平尾:たとえるなら、自分の家が火事になっていて、かなり燃え広がっているような状態だと思うんです。今の状況がいかに深刻なのか、スポーツ関係者は薄々わかっていると思います。なのに、自分の競技団体への飛び火を恐れているのか、遠くから様子をうかがうだけで何もしない。そのくらいスポーツビジネスの闇は深い。
──発言しない背景にはスポンサーや世間がアスリートに求めるイメージも影響していると指摘する。
平尾:日本社会には、スポーツ選手に対してある種のさわやかさを求める風潮がありますよね。
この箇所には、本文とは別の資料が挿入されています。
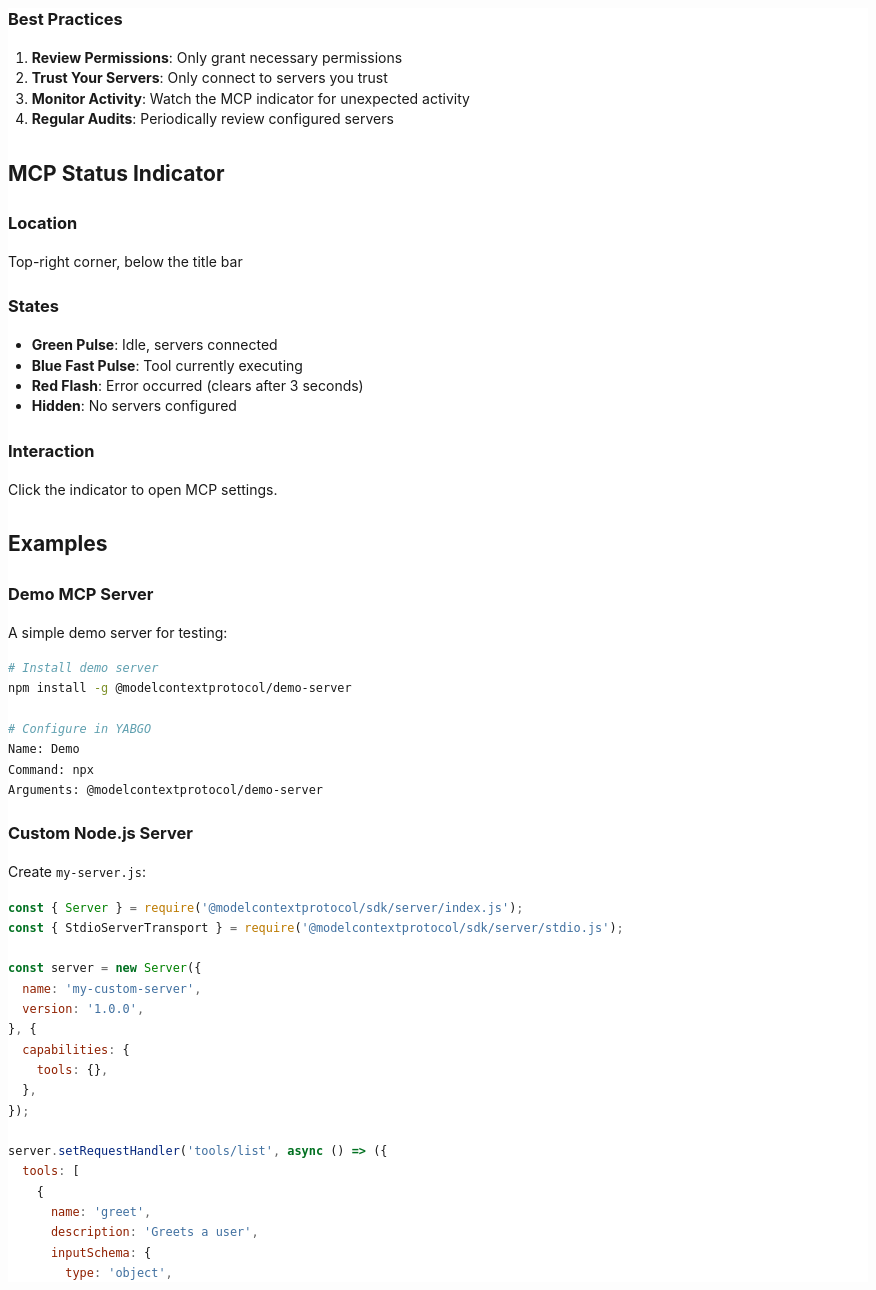 ### Best Practices

1. **Review Permissions**: Only grant necessary permissions
2. **Trust Your Servers**: Only connect to servers you trust
3. **Monitor Activity**: Watch the MCP indicator for unexpected activity
4. **Regular Audits**: Periodically review configured servers

## MCP Status Indicator

### Location

Top-right corner, below the title bar

### States

- **Green Pulse**: Idle, servers connected
- **Blue Fast Pulse**: Tool currently executing
- **Red Flash**: Error occurred (clears after 3 seconds)
- **Hidden**: No servers configured

### Interaction

Click the indicator to open MCP settings.

## Examples

### Demo MCP Server

A simple demo server for testing:

```bash
# Install demo server
npm install -g @modelcontextprotocol/demo-server

# Configure in YABGO
Name: Demo
Command: npx
Arguments: @modelcontextprotocol/demo-server
```

### Custom Node.js Server

Create `my-server.js`:

```javascript
const { Server } = require('@modelcontextprotocol/sdk/server/index.js');
const { StdioServerTransport } = require('@modelcontextprotocol/sdk/server/stdio.js');

const server = new Server({
  name: 'my-custom-server',
  version: '1.0.0',
}, {
  capabilities: {
    tools: {},
  },
});

server.setRequestHandler('tools/list', async () => ({
  tools: [
    {
      name: 'greet',
      description: 'Greets a user',
      inputSchema: {
        type: 'object',
```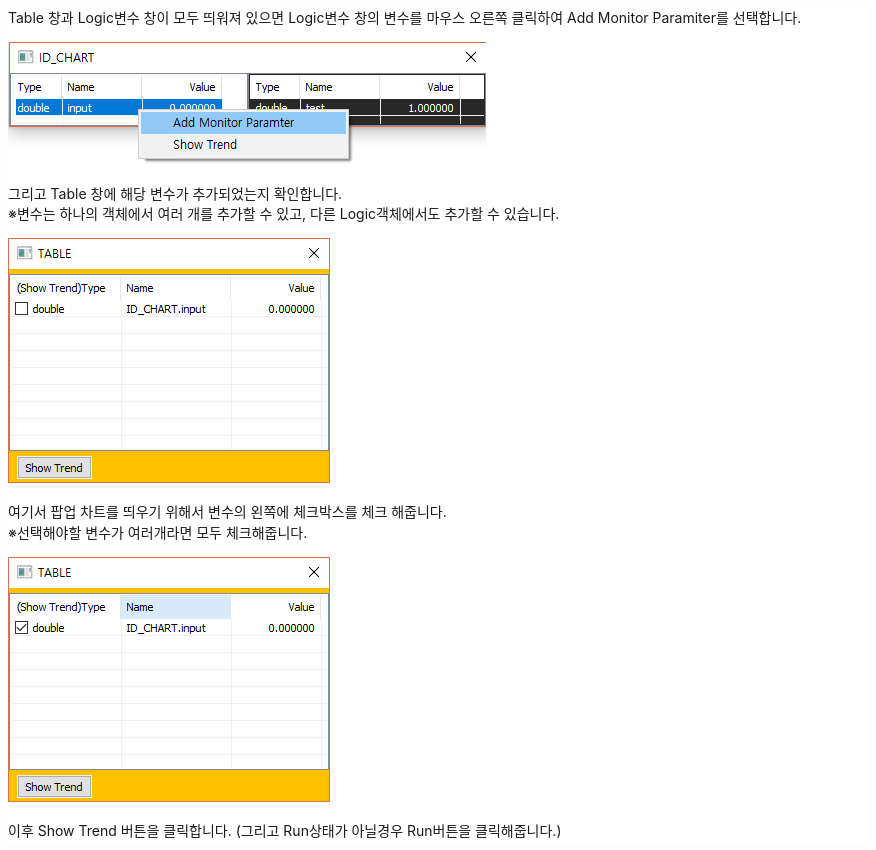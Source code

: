 Table 창과 Logic변수 창이 모두 띄워져 있으면 Logic변수 창의 변수를 마우스 오른쪽 클릭하여 Add Monitor Paramiter를 선택합니다.

![](./assets/trend/44.png)

그리고 Table 창에 해당 변수가 추가되었는지 확인합니다.  
※변수는 하나의 객체에서 여러 개를 추가할 수 있고, 다른 Logic객체에서도 추가할 수 있습니다.

![](./assets/trend/45.png)

여기서 팝업 차트를 띄우기 위해서 변수의 왼쪽에 체크박스를 체크 해줍니다.  
※선택해야할 변수가 여러개라면 모두 체크해줍니다.

![](./assets/trend/46.png)

이후 Show Trend 버튼을 클릭합니다. \(그리고 Run상태가 아닐경우 Run버튼을 클릭해줍니다.\)
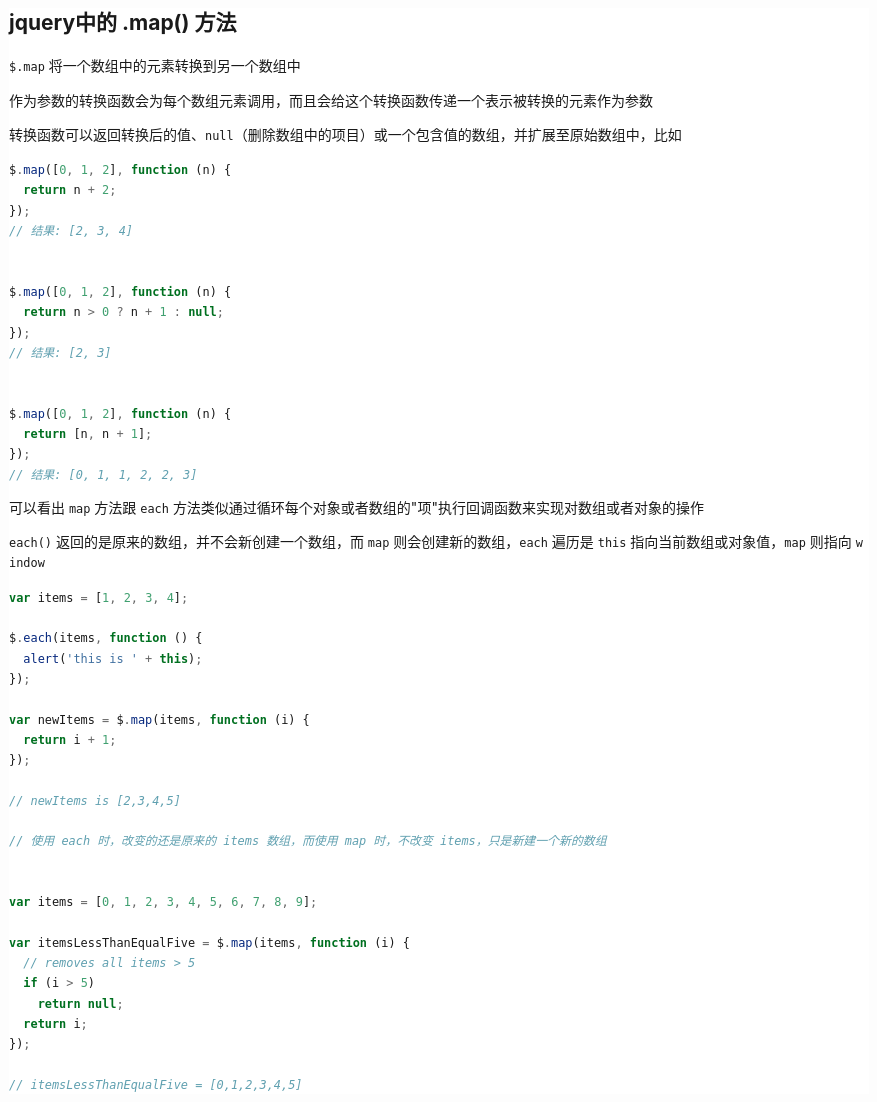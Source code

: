 

## jquery中的 .map() 方法

`$.map` 将一个数组中的元素转换到另一个数组中

作为参数的转换函数会为每个数组元素调用，而且会给这个转换函数传递一个表示被转换的元素作为参数

转换函数可以返回转换后的值、`null`（删除数组中的项目）或一个包含值的数组，并扩展至原始数组中，比如

```js
$.map([0, 1, 2], function (n) {
  return n + 2;
});
// 结果: [2, 3, 4]


$.map([0, 1, 2], function (n) {
  return n > 0 ? n + 1 : null;
});
// 结果: [2, 3]


$.map([0, 1, 2], function (n) {
  return [n, n + 1];
});
// 结果: [0, 1, 1, 2, 2, 3]
```

可以看出 `map` 方法跟 `each` 方法类似通过循环每个对象或者数组的"项"执行回调函数来实现对数组或者对象的操作

`each()` 返回的是原来的数组，并不会新创建一个数组，而 `map` 则会创建新的数组，`each` 遍历是 `this` 指向当前数组或对象值，`map` 则指向 `window`

```js
var items = [1, 2, 3, 4];

$.each(items, function () {
  alert('this is ' + this);
});

var newItems = $.map(items, function (i) {
  return i + 1;
});

// newItems is [2,3,4,5]

// 使用 each 时，改变的还是原来的 items 数组，而使用 map 时，不改变 items，只是新建一个新的数组


var items = [0, 1, 2, 3, 4, 5, 6, 7, 8, 9];

var itemsLessThanEqualFive = $.map(items, function (i) {
  // removes all items > 5 
  if (i > 5)
    return null;
  return i;
});

// itemsLessThanEqualFive = [0,1,2,3,4,5]

```
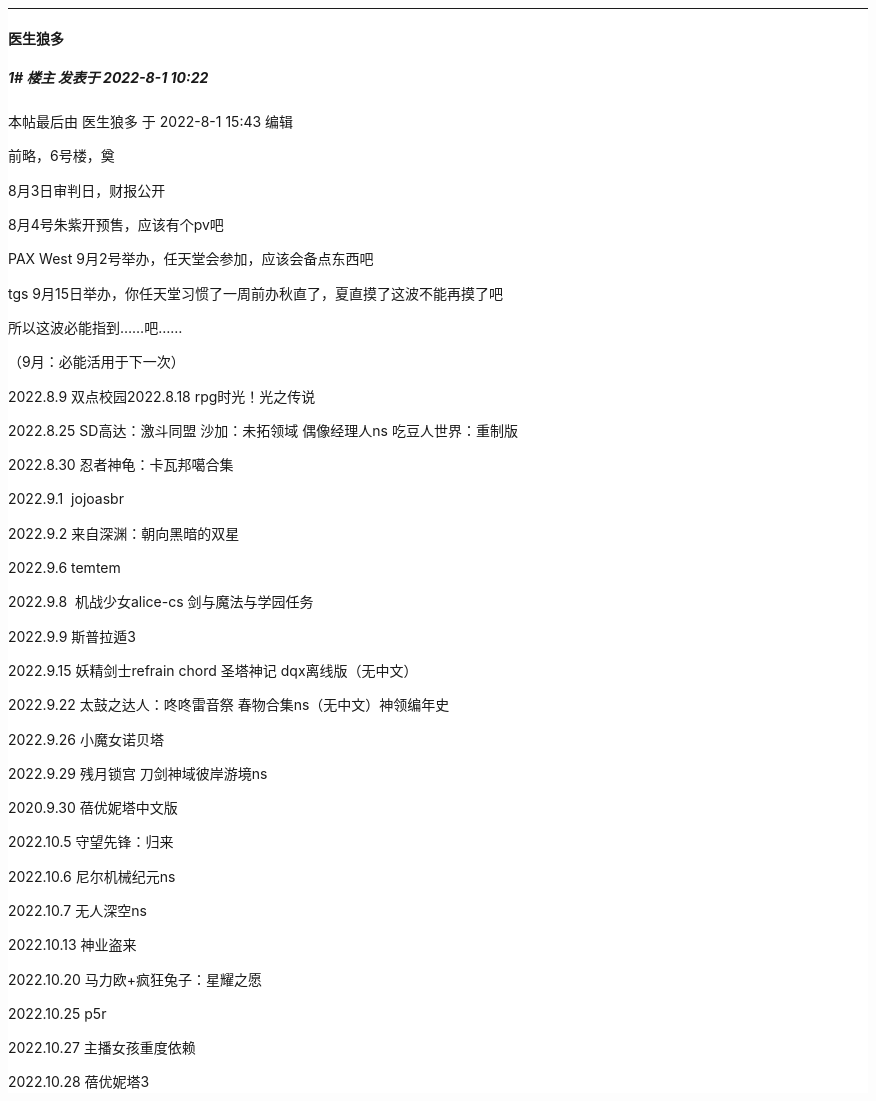 

*****

####  医生狼多  
##### 1#       楼主       发表于 2022-8-1 10:22

 本帖最后由 医生狼多 于 2022-8-1 15:43 编辑 

前略，6号楼，奠

8月3日审判日，财报公开

8月4号朱紫开预售，应该有个pv吧

PAX West 9月2号举办，任天堂会参加，应该会备点东西吧

tgs 9月15日举办，你任天堂习惯了一周前办秋直了，夏直摸了这波不能再摸了吧

所以这波必能指到……吧……

（9月：必能活用于下一次）

2022.8.9 双点校园2022.8.18 rpg时光！光之传说

2022.8.25 SD高达：激斗同盟 沙加：未拓领域 偶像经理人ns 吃豆人世界：重制版 

2022.8.30 忍者神龟：卡瓦邦噶合集

2022.9.1  jojoasbr 

2022.9.2 来自深渊：朝向黑暗的双星 

2022.9.6 temtem

2022.9.8  机战少女alice-cs 剑与魔法与学园任务

2022.9.9 斯普拉遁3

2022.9.15 妖精剑士refrain chord 圣塔神记 dqx离线版（无中文）

2022.9.22 太鼓之达人：咚咚雷音祭 春物合集ns（无中文）神领编年史

2022.9.26 小魔女诺贝塔

2022.9.29 残月锁宫 刀剑神域彼岸游境ns 

2020.9.30 蓓优妮塔中文版

2022.10.5 守望先锋：归来

2022.10.6 尼尔机械纪元ns

2022.10.7 无人深空ns

2022.10.13 神业盗来

2022.10.20 马力欧+疯狂兔子：星耀之愿 

2022.10.25 p5r

2022.10.27 主播女孩重度依赖

2022.10.28 蓓优妮塔3  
勝っても驕(おご)らず、負けても潔しとするその態度が美しいし、健気で一生懸命に困難を乗り越える姿に感動する。そこに社会的発言や政治的発言はそぐわない。スポンサーにとっては、さわやかな存在でいてくれたほうが扱いやすいし、お金になる。いわば選手を商品に見立てているわけです。ただ、アスリート自身もそれを自覚したうえで、利用している面もあります。
昨今、アスリートのセカンドキャリア教育が盛んですが、サッカーや野球をはじめトップ選手以外は引退後にどうやって食べていくかは死活問題です。何か発言することでイメージが悪くなり、スポンサーが減ったり、事務所に所属できなくなることは避けたい。ここからスポーツを利用して生きていかねばという考えになり、本質的な問題につい見て見ぬふりをしてしまう。
それに、たとえスポーツ界の構造に違和感を持っても、どう対処していいかわからなければモヤモヤは募るばかりです。だったら違和感を受け入れて生きていくほうが楽だとなってしまうのでしょう。
■外に目を向けてほしい
──選手たちの「当事者意識の欠如」の先にあるものは何か。
平尾:当事者なのに何も言わないというのは、アスリートやスポーツそのものの価値を下げることと同義です。コロナで社会が大変な状況に陥っていたにもかかわらず、意見すら言えないのはやはりおかしい。当事者意識が欠如したアスリートばかりでは、スポーツ自体が社会から見向きもされなくなる。それを懸念しています。
そうならないためにも、アスリート自身が変わり、また、スポーツ関係者も危機感を持たないといけない。トップを目指す選手が意見できる空気をつくっていかなければなりません。
アスリートには、スポーツの外側に目を向けてほしい。さまざまな職種に就く人や、そもそもスポーツに興味がない人とも接する。僕自身もラグビー以外の世界を見たことで、自分を客観視することができました。チームメートはもちろん大切ですが、競技一本というのは美談でもなんでもないことを伝えたいです。